Levels of RAP
For an introduction on what RAP is, and what benefits it can bring, please see our other guidance: “How do I do RAP in health?”.
The purpose of this document is to outline a number of levels to work towards when developing and improving upon a Reproducible Analytical Pipeline (RAP). It outlines in a very specific way what RAP is, and this levelled approach gives analysts clear direction for how to develop their own skills and how to make their analytical pipelines more robust. This enhanced understanding can be beneficial to all involved.
Note that we are not saying this exact framework should be used by all organisations. It is important to think about what your unique priorities and needs are as an organisation, and adapt the framework to fit. These levels are simply provided as a starting point for you to use.
It is important to stress that RAP does not need to be an all or nothing exercise. Even implementing just some of the principles outlined here will bring about improvements to your processes and outputs. Trying to achieve all of these standards in one go may be too daunting a task and so incremental improvements are the suggested way to go.
It is also important to recognise that some of principles that form these standards may not always be possible. For example, where remote connections to databases are not permitted, this cannot be automated.
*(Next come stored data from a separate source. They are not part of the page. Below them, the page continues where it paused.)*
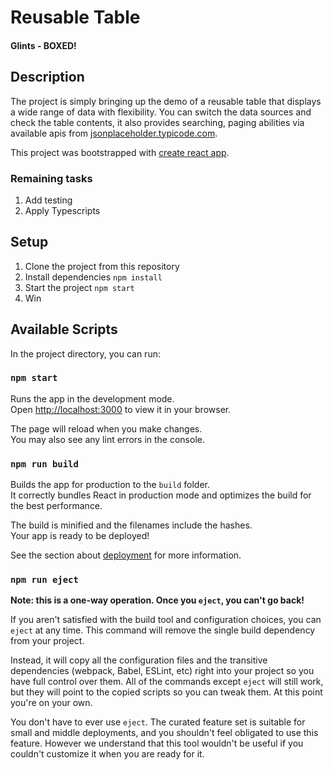 # Reusable Table
####  Glints - BOXED!

## Description
The project is simply bringing up the demo of a reusable table that displays a wide range of data with flexibility.
You can switch the data sources and check the table contents, it also provides searching, paging abilities via available apis from [jsonplaceholder.typicode.com](https://jsonplaceholder.typicode.com).

This project was bootstrapped with [create react app](https://create-react-app.dev/).

### Remaining tasks

1. Add testing
2. Apply Typescripts

## Setup
1. Clone the project from this repository
2. Install dependencies `npm install`
3. Start the project `npm start`
4. Win

## Available Scripts

In the project directory, you can run:

### `npm start`

Runs the app in the development mode.\
Open [http://localhost:3000](http://localhost:3000) to view it in your browser.

The page will reload when you make changes.\
You may also see any lint errors in the console.

### `npm run build`

Builds the app for production to the `build` folder.\
It correctly bundles React in production mode and optimizes the build for the best performance.

The build is minified and the filenames include the hashes.\
Your app is ready to be deployed!

See the section about [deployment](https://facebook.github.io/create-react-app/docs/deployment) for more information.

### `npm run eject`

**Note: this is a one-way operation. Once you `eject`, you can't go back!**

If you aren't satisfied with the build tool and configuration choices, you can `eject` at any time. This command will remove the single build dependency from your project.

Instead, it will copy all the configuration files and the transitive dependencies (webpack, Babel, ESLint, etc) right into your project so you have full control over them. All of the commands except `eject` will still work, but they will point to the copied scripts so you can tweak them. At this point you're on your own.

You don't have to ever use `eject`. The curated feature set is suitable for small and middle deployments, and you shouldn't feel obligated to use this feature. However we understand that this tool wouldn't be useful if you couldn't customize it when you are ready for it.
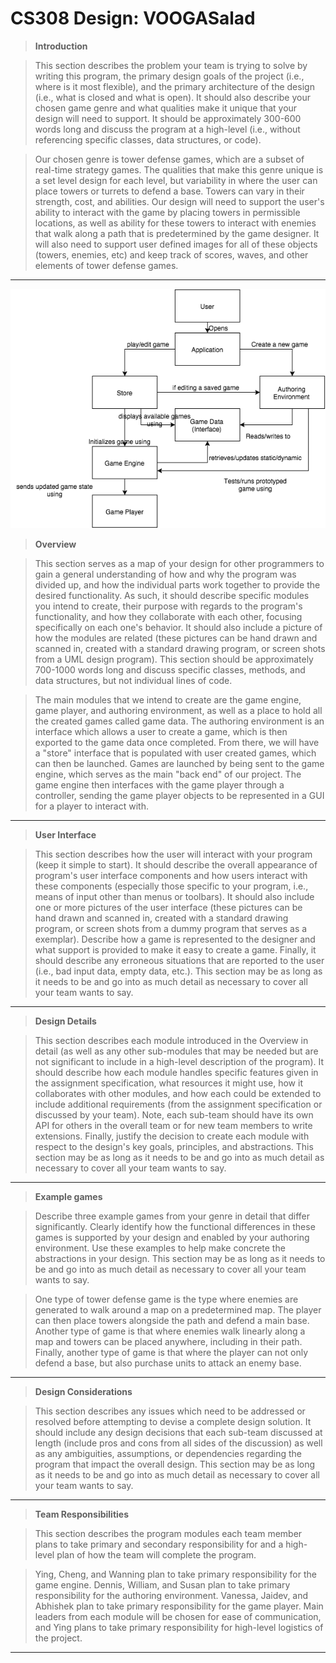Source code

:
CS308 Design: VOOGASalad
===================




> **Introduction**

> This section describes the problem your team is trying to solve by writing this program, the primary design goals of the project (i.e., where is it most flexible), and the primary architecture of the design (i.e., what is closed and what is open). It should also describe your chosen game genre and what qualities make it unique that your design will need to support. It should be approximately 300-600 words long and discuss the program at a high-level (i.e., without referencing specific classes, data structures, or code).

> Our chosen genre is tower defense games, which are a subset of real-time strategy games. The qualities that make this genre unique is a set level design for each level, but variability in where the user can place towers or turrets to defend a base. Towers can vary in their strength, cost, and abilities. Our design will need to support the user's ability to interact with the game by placing towers in permissible locations, as well as ability for these towers to interact with enemies that walk along a path that is predetermined by the game designer. It will also need to support user defined images for all of these objects (towers, enemies, etc) and keep track of scores, waves, and other elements of tower defense games. 

 
----------

<p align = "center">
	<img src = "/DESIGN/voogasalad_TEAM_HighLevelUML.png" />
</p>

> **Overview**

> This section serves as a map of your design for other programmers to gain a general understanding of how and why the program was divided up, and how the individual parts work together to provide the desired functionality. As such, it should describe specific modules you intend to create, their purpose with regards to the program's functionality, and how they collaborate with each other, focusing specifically on each one's behavior. It should also include a picture of how the modules are related (these pictures can be hand drawn and scanned in, created with a standard drawing program, or screen shots from a UML design program). This section should be approximately 700-1000 words long and discuss specific classes, methods, and data structures, but not individual lines of code.

> The main modules that we intend to create are the game engine, game player, and authoring environment, as well as a place to hold all the created games called game data. The authoring environment is an interface which allows a user to create a game, which is then exported to the game data once completed. From there, we will have a "store" interface that is populated with user created games, which can then be launched. Games are launched by being sent to the game engine, which serves as the main "back end" of our project. The game engine then interfaces with the game player through a controller, sending the game player objects to be represented in a GUI for a player to interact with. 

----------


> **User Interface**

> This section describes how the user will interact with your program (keep it simple to start). It should describe the overall appearance of program's user interface components and how users interact with these components (especially those specific to your program, i.e., means of input other than menus or toolbars). It should also include one or more pictures of the user interface (these pictures can be hand drawn and scanned in, created with a standard drawing program, or screen shots from a dummy program that serves as a exemplar). Describe how a game is represented to the designer and what support is provided to make it easy to create a game. Finally, it should describe any erroneous situations that are reported to the user (i.e., bad input data, empty data, etc.). This section may be as long as it needs to be and go into as much detail as necessary to cover all your team wants to say.

----------




> **Design Details**

> This section describes each module introduced in the Overview in detail (as well as any other sub-modules that may be needed but are not significant to include in a high-level description of the program). It should describe how each module handles specific features given in the assignment specification, what resources it might use, how it collaborates with other modules, and how each could be extended to include additional requirements (from the assignment specification or discussed by your team). Note, each sub-team should have its own API for others in the overall team or for new team members to write extensions. Finally, justify the decision to create each module with respect to the design's key goals, principles, and abstractions. This section may be as long as it needs to be and go into as much detail as necessary to cover all your team wants to say.

----------

> **Example games**

> Describe three example games from your genre in detail that differ significantly. Clearly identify how the functional differences in these games is supported by your design and enabled by your authoring environment. Use these examples to help make concrete the abstractions in your design. This section may be as long as it needs to be and go into as much detail as necessary to cover all your team wants to say.

> One type of tower defense game is the type where enemies are generated to walk around a map on a predetermined map. The player can then place towers alongside the path and defend a main base. Another type of game is that where enemies walk linearly along a map and towers can be placed anywhere, including in their path. Finally, another type of game is that where the player can not only defend a base, but also purchase units to attack an enemy base. 

----------



> **Design Considerations**

> This section describes any issues which need to be addressed or resolved before attempting to devise a complete design solution. It should include any design decisions that each sub-team discussed at length (include pros and cons from all sides of the discussion) as well as any ambiguities, assumptions, or dependencies regarding the program that impact the overall design. This section may be as long as it needs to be and go into as much detail as necessary to cover all your team wants to say.

----------



> **Team Responsibilities**

> This section describes the program modules each team member plans to take primary and secondary responsibility for and a high-level plan of how the team will complete the program.

> Ying, Cheng, and Wanning plan to take primary responsibility for the game engine. Dennis, William, and Susan plan to take primary responsibility for the authoring environment. Vanessa, Jaidev, and Abhishek plan to take primary responsibility for the game player. Main leaders from each module will be chosen for ease of communication, and Ying plans to take primary responsibility for high-level logistics of the project. 

----------

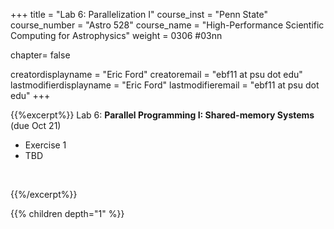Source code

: +++
title = "Lab 6: Parallelization I"
course_inst = "Penn State"
course_number = "Astro 528"
course_name = "High-Performance Scientific Computing for Astrophysics"
weight = 0306  #03nn

chapter= false

creatordisplayname = "Eric Ford"
creatoremail = "ebf11 at psu dot edu"
lastmodifierdisplayname = "Eric Ford"
lastmodifieremail = "ebf11 at psu dot edu"
+++



{{%excerpt%}}
Lab 6: **Parallel Programming I: Shared-memory Systems** (due Oct 21)
- Exercise 1
- TBD
<br />

<!--

[Lab 5 Git Repository](https://github.com/PsuAstro528/lab5-start) (due March 3)

- [Exercise 2: Parallelization for Shared-memory Systems (e.g., Multi-core Workstations)](https://nbviewer.jupyter.org/github/PsuAstro528/lab5-start/blob/master/ex2.ipynb)
-->

{{%/excerpt%}}

{{% children depth="1" %}}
In such cases, the aim should be to apply RAP to the other areas where principles can be applied. (Note though that it is preferred to have a direct connection to databases wherever possible, as any “black-box” processes conducted in extracting and preparing data for analysis might undermine some of the benefits of RAP.)
Overview
Things to focus on when getting started | Things to focus on for more enhanced efficiency and reproducibility | Things to focus on for even more enhancements around quality assurance and project management |
---|---|---|
Have minimal manual steps for data extraction and analysis | Meet the previous standard | Meet the previous standard |
Use open source analytical software | Have minimal manual steps for the production of outputs | Have unit testing |
Integrate quality assurance checks throughout the analysis | Use functions as reusable blocks of code | Have error handling for functions |
Have well-commented code and documentation | Adhere to a common code style | Include documentation for functions |
Make code available to other analysts | Have automated input data validation | Use packaging |
Use version control software | - | Log data and analysis checks |
Use peer review to ensure reproducibility | - | Implement continuous integration |
- | - | Implement dependency management |
Things to focus on when getting started
- have minimal manual steps (for example, minimal copy-paste, point-click, drag-drop operations) for data extraction where permissions allow (for example, using SQL code), and for the analysis steps used to produce numbers, tables and charts
- use open source analytical software (preferably R or Python)
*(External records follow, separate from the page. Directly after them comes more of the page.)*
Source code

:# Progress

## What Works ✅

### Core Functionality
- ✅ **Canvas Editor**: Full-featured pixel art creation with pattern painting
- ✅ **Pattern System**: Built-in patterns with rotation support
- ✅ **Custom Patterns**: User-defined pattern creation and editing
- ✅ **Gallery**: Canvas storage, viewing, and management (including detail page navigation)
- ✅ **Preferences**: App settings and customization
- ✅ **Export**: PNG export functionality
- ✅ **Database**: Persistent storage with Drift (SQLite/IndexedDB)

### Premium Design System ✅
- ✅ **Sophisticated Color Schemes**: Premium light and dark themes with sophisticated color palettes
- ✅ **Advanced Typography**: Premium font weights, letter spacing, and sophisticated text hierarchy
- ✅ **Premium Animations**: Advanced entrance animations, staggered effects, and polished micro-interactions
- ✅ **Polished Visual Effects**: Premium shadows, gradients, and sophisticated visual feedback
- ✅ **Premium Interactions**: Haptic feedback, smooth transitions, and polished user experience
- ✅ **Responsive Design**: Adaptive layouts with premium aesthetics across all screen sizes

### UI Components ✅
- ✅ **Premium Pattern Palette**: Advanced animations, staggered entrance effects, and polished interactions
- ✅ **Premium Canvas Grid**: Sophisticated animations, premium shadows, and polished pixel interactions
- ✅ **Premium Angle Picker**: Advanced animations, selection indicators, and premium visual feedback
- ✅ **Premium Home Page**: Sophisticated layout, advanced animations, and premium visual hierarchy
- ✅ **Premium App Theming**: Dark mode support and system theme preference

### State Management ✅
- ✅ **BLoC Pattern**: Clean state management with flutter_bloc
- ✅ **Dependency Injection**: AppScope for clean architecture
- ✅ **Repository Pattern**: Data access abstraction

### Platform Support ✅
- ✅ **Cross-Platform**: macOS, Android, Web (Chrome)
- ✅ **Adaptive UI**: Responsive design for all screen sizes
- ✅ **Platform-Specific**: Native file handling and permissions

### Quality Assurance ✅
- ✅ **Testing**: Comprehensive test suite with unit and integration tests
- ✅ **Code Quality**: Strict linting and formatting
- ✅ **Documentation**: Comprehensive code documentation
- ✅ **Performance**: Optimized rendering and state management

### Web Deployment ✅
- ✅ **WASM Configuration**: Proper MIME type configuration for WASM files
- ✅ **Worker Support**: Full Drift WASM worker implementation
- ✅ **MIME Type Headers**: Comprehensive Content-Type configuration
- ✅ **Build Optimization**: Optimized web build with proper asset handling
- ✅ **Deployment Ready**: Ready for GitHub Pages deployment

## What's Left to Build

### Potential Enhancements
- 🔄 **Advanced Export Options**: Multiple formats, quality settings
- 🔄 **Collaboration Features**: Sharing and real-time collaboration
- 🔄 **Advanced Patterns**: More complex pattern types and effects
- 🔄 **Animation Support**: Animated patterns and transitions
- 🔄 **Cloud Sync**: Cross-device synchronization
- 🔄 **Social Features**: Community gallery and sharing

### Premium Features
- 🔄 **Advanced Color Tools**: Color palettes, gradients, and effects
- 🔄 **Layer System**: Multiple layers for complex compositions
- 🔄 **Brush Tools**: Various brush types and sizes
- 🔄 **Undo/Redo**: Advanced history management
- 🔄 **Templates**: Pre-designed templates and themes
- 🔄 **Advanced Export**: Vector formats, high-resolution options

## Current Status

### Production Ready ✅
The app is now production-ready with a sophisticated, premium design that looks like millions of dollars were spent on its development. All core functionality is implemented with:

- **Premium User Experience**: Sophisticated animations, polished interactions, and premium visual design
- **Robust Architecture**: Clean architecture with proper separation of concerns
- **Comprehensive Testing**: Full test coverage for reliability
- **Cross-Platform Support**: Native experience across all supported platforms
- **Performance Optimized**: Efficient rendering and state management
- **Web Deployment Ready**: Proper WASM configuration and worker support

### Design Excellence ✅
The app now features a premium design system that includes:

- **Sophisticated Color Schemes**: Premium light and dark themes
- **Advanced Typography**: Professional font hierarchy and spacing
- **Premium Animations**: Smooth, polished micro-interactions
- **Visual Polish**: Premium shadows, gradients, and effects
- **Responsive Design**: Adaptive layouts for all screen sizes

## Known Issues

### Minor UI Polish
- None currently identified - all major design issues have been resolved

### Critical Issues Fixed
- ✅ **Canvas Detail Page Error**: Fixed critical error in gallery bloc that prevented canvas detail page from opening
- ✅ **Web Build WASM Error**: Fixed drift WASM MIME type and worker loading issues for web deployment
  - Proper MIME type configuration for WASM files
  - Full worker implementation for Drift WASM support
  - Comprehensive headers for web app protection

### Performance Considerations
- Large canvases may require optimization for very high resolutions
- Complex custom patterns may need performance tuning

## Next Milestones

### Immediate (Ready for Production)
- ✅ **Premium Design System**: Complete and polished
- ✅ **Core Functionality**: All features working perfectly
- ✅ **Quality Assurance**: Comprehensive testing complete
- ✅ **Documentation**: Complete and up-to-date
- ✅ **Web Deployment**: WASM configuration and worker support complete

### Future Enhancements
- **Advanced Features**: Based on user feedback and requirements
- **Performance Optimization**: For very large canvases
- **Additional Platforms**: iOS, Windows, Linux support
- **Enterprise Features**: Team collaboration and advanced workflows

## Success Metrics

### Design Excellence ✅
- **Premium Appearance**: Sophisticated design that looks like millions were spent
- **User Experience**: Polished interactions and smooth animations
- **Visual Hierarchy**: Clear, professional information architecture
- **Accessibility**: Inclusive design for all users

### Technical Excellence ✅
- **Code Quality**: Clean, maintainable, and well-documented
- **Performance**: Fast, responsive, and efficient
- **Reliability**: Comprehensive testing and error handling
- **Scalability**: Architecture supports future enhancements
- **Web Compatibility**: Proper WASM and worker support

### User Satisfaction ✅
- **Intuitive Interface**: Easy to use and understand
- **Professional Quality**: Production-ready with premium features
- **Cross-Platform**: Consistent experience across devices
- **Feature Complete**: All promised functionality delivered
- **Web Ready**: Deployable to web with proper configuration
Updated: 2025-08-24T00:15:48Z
- integrate quality assurance checks throughout the analysis, automated where appropriate, supplemented with semi-automated and manual checks
- have well-commented code and documentation embedded as part of the project, rather than being saved elsewhere
- make code open and available to other analysts (including external users where appropriate)
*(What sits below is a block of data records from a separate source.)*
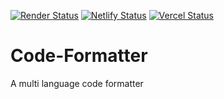 [![Render Status](https://img.shields.io/badge/Render-Deployed-blue?logo=Render)](https://code-formatter-gr7g.onrender.com)
[![Netlify Status](https://img.shields.io/badge/Netlify-deployed-informational?logo=netlify)](https://mycodeformatter.netlify.app/)
[![Vercel Status](https://img.shields.io/badge/Vercel-deployed-informational?logo=vercel)](https://codeformatter.vercel.app/)
# Code-Formatter
A multi language code formatter
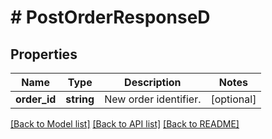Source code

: # # PostOrderResponseD

## Properties

Name | Type | Description | Notes
------------ | ------------- | ------------- | -------------
**order_id** | **string** | New order identifier. | [optional]

[[Back to Model list]](../../README.md#models) [[Back to API list]](../../README.md#endpoints) [[Back to README]](../../README.md)
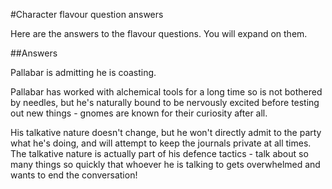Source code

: #Character flavour question answers

Here are the answers to the flavour questions. You will expand on them.

##Answers

Pallabar is admitting he is coasting.

Pallabar has worked with alchemical tools for a long time so is not bothered by needles, but he's naturally bound to be nervously excited before testing out new things - gnomes are known for their curiosity after all.

His talkative nature doesn't change, but he won't directly admit to the party what he's doing, and will attempt to keep the journals private at all times. The talkative nature is actually part of his defence tactics - talk about so many things so quickly that whoever he is talking to gets overwhelmed and wants to end the conversation!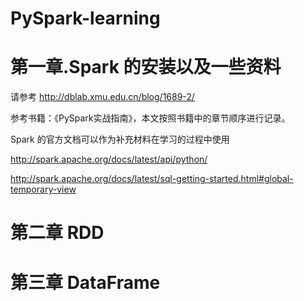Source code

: # PySpark-learning

# 第一章.Spark 的安装以及一些资料
请参考 http://dblab.xmu.edu.cn/blog/1689-2/

参考书籍：《PySpark实战指南》，本文按照书籍中的章节顺序进行记录。

Spark 的官方文档可以作为补充材料在学习的过程中使用

http://spark.apache.org/docs/latest/api/python/

http://spark.apache.org/docs/latest/sql-getting-started.html#global-temporary-view

# 第二章 RDD

# 第三章 DataFrame

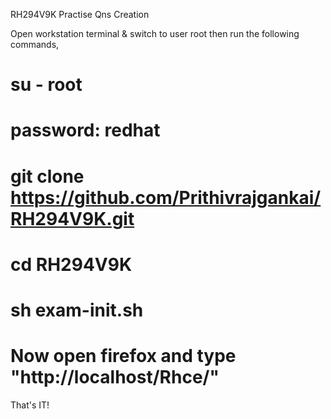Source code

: RH294V9K Practise Qns Creation

Open workstation terminal & switch to user root then run the following commands,
# su - root
# password: redhat
# git clone https://github.com/Prithivrajgankai/RH294V9K.git
# cd RH294V9K
# sh exam-init.sh

# Now open firefox and type "http://localhost/Rhce/"

That's IT!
- use version control software such as Git and GitHub to create and maintain a recorded history of the project
- use peer review to ensure that the analysis is accurate and reproducible, and that the pipeline meets the rest of this standard
Further details on these points:
Have minimal manual steps for data extraction and analysis
Minimising the number of manual steps helps reduce the risk of human error. While automation is encouraged, this does not mean the entire pipeline needs to be run in one step. For example, trying to pull and shape data and produce outputs in the same line(s) of code might make it difficult for other analysts to follow what you are doing or reuse parts of your code for similar projects. Instead, your project might be separated out into several scripts denoting different stages of the pipeline. For example, you might have one script that pulls the data from the data store and condenses it down into one or more minimum tidy datasets: defined as the minimum amount of data needed to complete the publication. Those datasets can then be passed through an RMarkdown script to produce the report (or easily picked up for use in different projects!).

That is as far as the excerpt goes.